Stromberg’s idea was to add some sex appeal to his channel’s late night horror movie screenings. He remembered the vampiric Nurmi but he did not know her name, or how to get in touch with her. Fortunately the designer Rudi Gernreich remembered her name and Stromberg hired her to create a vampire character who would not, however, infringe upon any existing copyrights or trademarks.

Nurmi got to work at once on a look for her character, which she christened Vampira. She combined elements of Snow White’s Evil Queen, a comic strip dragon lady and under-the-counter bondage models. To exaggerate her already waspish waistline she strapped a flesh-wasting poultice of meat tenderizer to her midsection with a tightly-bound rubber inner tube. Her measurements were advertised as 38-17-36.

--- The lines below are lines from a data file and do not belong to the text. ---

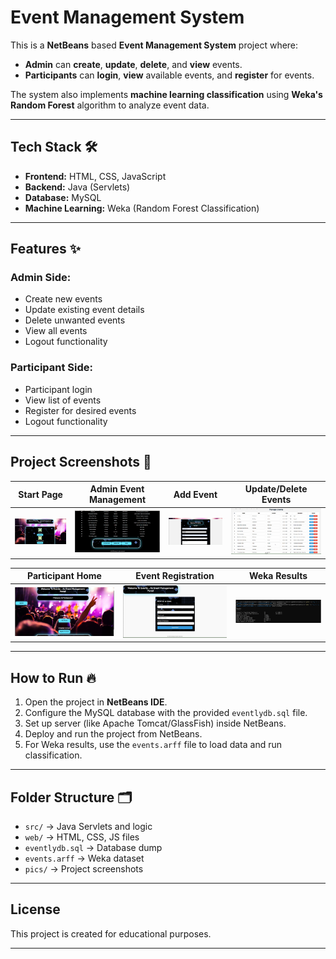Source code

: # Event Management System

This is a **NetBeans** based **Event Management System** project where:
- **Admin** can **create**, **update**, **delete**, and **view** events.
- **Participants** can **login**, **view** available events, and **register** for events.

The system also implements **machine learning classification** using **Weka's Random Forest** algorithm to analyze event data.

---

## Tech Stack 🛠️
- **Frontend:** HTML, CSS, JavaScript
- **Backend:** Java (Servlets)
- **Database:** MySQL
- **Machine Learning:** Weka (Random Forest Classification)

---

## Features ✨
### Admin Side:
- Create new events
- Update existing event details
- Delete unwanted events
- View all events
- Logout functionality

### Participant Side:
- Participant login
- View list of events
- Register for desired events
- Logout functionality

---

## Project Screenshots 📸

| Start Page | Admin Event Management | Add Event | Update/Delete Events |
|:---:|:---:|:---:|:---:|
| ![Start Page](https://github.com/hemalatha331/Event-Management/blob/main/pics/1startpage.png) | ![Admin Event Management](https://github.com/hemalatha331/Event-Management/blob/main/pics/3AdminEventManagement.png) | ![Add Event](https://github.com/hemalatha331/Event-Management/blob/main/pics/2addevent.png) | ![Update/Delete Events](https://github.com/hemalatha331/Event-Management/blob/main/pics/4Updatedeleteevents.png) |

| Participant Home | Event Registration | Weka Results |
|:---:|:---:|:---:|
| ![Participant Home](https://github.com/hemalatha331/Event-Management/blob/main/pics/5participantHomepage.png) | ![Event Registration](https://github.com/hemalatha331/Event-Management/blob/main/pics/6EventRegistration.png) | ![Weka Results](https://github.com/hemalatha331/Event-Management/blob/main/pics/7wekaresults.png) |

---

## How to Run 🔥
1. Open the project in **NetBeans IDE**.
2. Configure the MySQL database with the provided `eventlydb.sql` file.
3. Set up server (like Apache Tomcat/GlassFish) inside NetBeans.
4. Deploy and run the project from NetBeans.
5. For Weka results, use the `events.arff` file to load data and run classification.

---

## Folder Structure 🗂️
- `src/` → Java Servlets and logic
- `web/` → HTML, CSS, JS files
- `eventlydb.sql` → Database dump
- `events.arff` → Weka dataset
- `pics/` → Project screenshots

---

## License
This project is created for educational purposes.

---

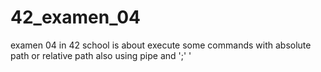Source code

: # 42_examen_04
examen 04 in 42 school is about execute some commands with absolute path or relative path also using pipe and ';' '

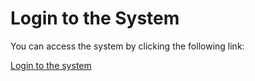 # Login to the System

You can access the system by clicking the following link:

[Login to the system](./scerp/)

She took to wearing Vampira drag whenever she left the house, and even rented an appropriately funereal looking black Packard convertible for her jaunts around town. She became a celebrity in the nightclubs and jazz-clubs of LA. It was here that she met James Dean, who became fixated on her. The feeling was mutual, and they became close companions, often cruising the late night dives together and telling morbid stories to one another – Nurmi was no competition in this department for the death-obsessed Dean.

Eventually the Vampira character became so popular that WABC decided to take ownership of it, and asked Nurmi to sign it over to them. She would not and the show was terminated, scarcely 8 months after it had begun. She still made public appearances, and reprised the role in 1959’s PLAN 9 FROM OUTER SPACE, but the Vampira character had passed into popular mythology by this time. Nurmi continued to attract weirdos though. In 1975 she told an interviewer, “I couldn’t attract anyone who wanted to live.” When one of her followers asked her to a Halloween party in 1975 she said, “Leave me alone! My whole life has been a Halloween party!”

The stories above are drawn from David J. Skal’s essential book “The Monster Show: A Cultural History Of Horror.”